Borges não entra por acaso no livro nem nestas linhas. Quem acompanhou a militância de Chamie na vanguarda poética certamente achou que ele seguiria pela trilha aberta pelo dublinense James Joyce na pesquisa apurada e acurada da palavra como matéria-prima. Com o amadurecimento, contudo, o autor de A Quinta Parede se foi distanciando do laboratório de Finnegans Wake e se aproximando de seu oposto: o buraco de Aleph, pelo qual o argentino via o universo. Todo episódio pequeno ganha sabor, graça e vida na palavra fora da gaiola desse borgiano do interior de São Paulo. A picuinha contra o trio Noigandres se manifesta na piada do roceiro que se recusa a decorar um poema de Haroldo de Campos, no qual se repetem e se fundem as palavras temor e morte, para sair da cela a que estava recolhido, sob a guarda do jovem delegado de Severínia (nome com vezo cabralino). Ou no fato revelado da antipatia mútua entre o poeta Ungaretti e o museólogo Bardi por conta da ojeriza de um pelo passado fascista do outro. E vice-versa.

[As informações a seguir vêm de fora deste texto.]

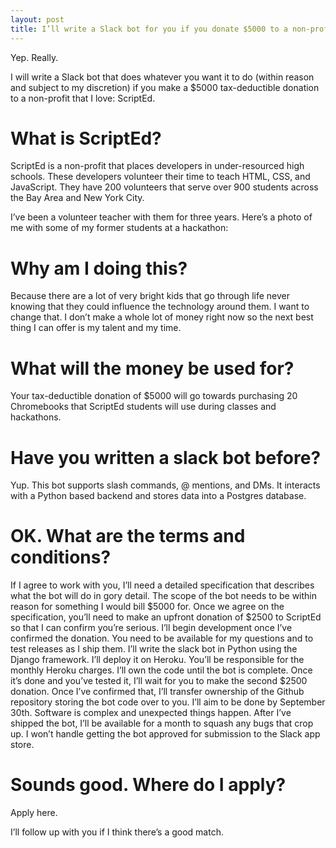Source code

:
 ```yaml
---
layout: post
title: I’ll write a Slack bot for you if you donate $5000 to a non-profit that I love
---
```


Yep. Really. 

I will write a Slack bot that does whatever you want it to do (within reason and subject to my discretion) if you make a $5000 tax-deductible donation to a non-profit that I love: ScriptEd.

# What is ScriptEd?

ScriptEd is a non-profit that places developers in under-resourced high schools. These developers volunteer their time to teach HTML, CSS, and JavaScript. They have 200 volunteers that serve over 900 students across the Bay Area and New York City.

I’ve been a volunteer teacher with them for three years. Here’s a photo of me with some of my former students at a hackathon:

# Why am I doing this?

Because there are a lot of very bright kids that go through life never knowing that they could influence the technology around them. I want to change that. I don’t make a whole lot of money right now so the next best thing I can offer is my talent and my time.

# What will the money be used for?

Your tax-deductible donation of $5000 will go towards purchasing 20 Chromebooks that ScriptEd students will use during classes and hackathons.

# Have you written a slack bot before?

Yup. This bot supports slash commands, @ mentions, and DMs. It interacts with a Python based backend and stores data into a Postgres database.

# OK. What are the terms and conditions?

If I agree to work with you, I’ll need a detailed specification that describes what the bot will do in gory detail. The scope of the bot needs to be within reason for something I would bill $5000 for.
Once we agree on the specification, you’ll need to make an upfront donation of $2500 to ScriptEd so that I can confirm you’re serious. I’ll begin development once I’ve confirmed the donation.
You need to be available for my questions and to test releases as I ship them.
I’ll write the slack bot in Python using the Django framework. I’ll deploy it on Heroku. You’ll be responsible for the monthly Heroku charges.
I’ll own the code until the bot is complete. Once it’s done and you’ve tested it, I’ll wait for you to make the second $2500 donation. Once I’ve confirmed that, I’ll transfer ownership of the Github repository storing the bot code over to you.
I’ll aim to be done by September 30th.
Software is complex and unexpected things happen. After I’ve shipped the bot, I’ll be available for a month to squash any bugs that crop up.
I won’t handle getting the bot approved for submission to the Slack app store.

# Sounds good. Where do I apply?

Apply here. 

I’ll follow up with you if I think there’s a good match.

O ensaísta atrevido que desafiou medíocres e áulicos manifestou-se em pílulas no livro em que a palavra voa com asas da liberdade de contar por contar. A obra não estará entre as mais vendidas. Dificilmente sua prosa, que mistura saber com sabor, levará o autor ao panteão das academias. Mas cada joia nela contida resgatará a necessidade da literatura e a dignidade de quem a produzir ou ler.

 

Registro ainda o magnífico texto do imortal Eduardo portella, lido na sessão da Academia Brasileira de Letras de quinta-feira passada:

Mário Chamie (1933-2011)

Eduardo Portella
Venho registrar, com indisfarçável dificuldade, a perda inesperada do poeta e crítico Mário Chamie. Ambos superiormente dotados.
Em Mário Chamie, ao contrário dos servidores servis do previsível, o poeta é aquele que fala o que ainda não foi dito, que escreve o que nunca foi escrito. Não copia, nem imita, nem dissolve. Inventa simplesmente, no conluio insólito e sábio da palavra com a imaginação. Trabalha no outro lado dos que se comprazem com a distribuição abusiva de impressões desconectadas, de bravatas verborrágicas, carentes de consistência crítica, desamparadas teoricamente.
Mário Chamie é o intelectual de lavra laboriosa, enérgico e certeiro na pontaria. Nem vacilante, nem trêmulo, e muito menos morno. Relendo-o não consigo conter a vontade de enfatizar: é preciso varrer da face da terra a crítica morna, parasitária, repetitiva, fechada no pequeno mundo das trocas de obséquios. O ensaísta Mário Chamie seguia a risca a estratégia do desbravador. Íntegro, preciso e iluminado. Generoso mesmo. Em hora alguma tolerante com a intolerância. Era membro destacado da família Tempo Brasileiro.
O poeta jamais é um mero reescritor. O meu saudoso amigo, o também poeta Félix de Athayde, gostava de referir-se pejorativamente ao que chamava de reescritor. Aquele que repete o que já fora verbalizado anteriormente. Tinha razão.
Por sua vez o crítico ─ e Mário Chamie é um exemplo ─ é aquele que vê antes, sempre criteriosamente, tecnicamente sustentado, existencialmente plantado, aquele que, pelo menos por alguns instantes, consegue ser co-autor, sem traumas nem ressentimentos.
Instauração foi a palavra de ordem do movimento vanguardista Práxis, por ele criado em momento oportuno da nossa contemporaneidade literária, e que contou com a participação qualificada de José Guilherme Merquior, entre muitos outros.
Mário Chamie foi igualmente o militante ativo e altivo da frente comum que se opôs à sacralização do poema e à mistificação da palavra. O que significa predicar pela poética vertical, nem balofa, nem esquálida, nem inflacionaria, nem tão somente desidratada. Nada disso passou desapercebido à argúcia crítica do poeta maior Cassiano Ricardo.
Muito apreendemos com a sua leitura penetrante: dos homens, das coisas, dos gestos, dos sinais esquivos, do silêncio, da desolação, da letra insubmissa, da esperança. Desde os dias matinais, antes até da eclosão do Lavra-lavra até os Caminhos da Carta, passado, presente e talvez futuro, de Pero Vaz de Caminha, ou mais recentemente às desconcertantes Neonarrativas.
Mário Chamie, pelo que fez, pela literatura, pela cultura, pelo homem brasileiros, pertence à linhagem dos que perderam o direito à morte. Resta-nos celebrar a vida com ele.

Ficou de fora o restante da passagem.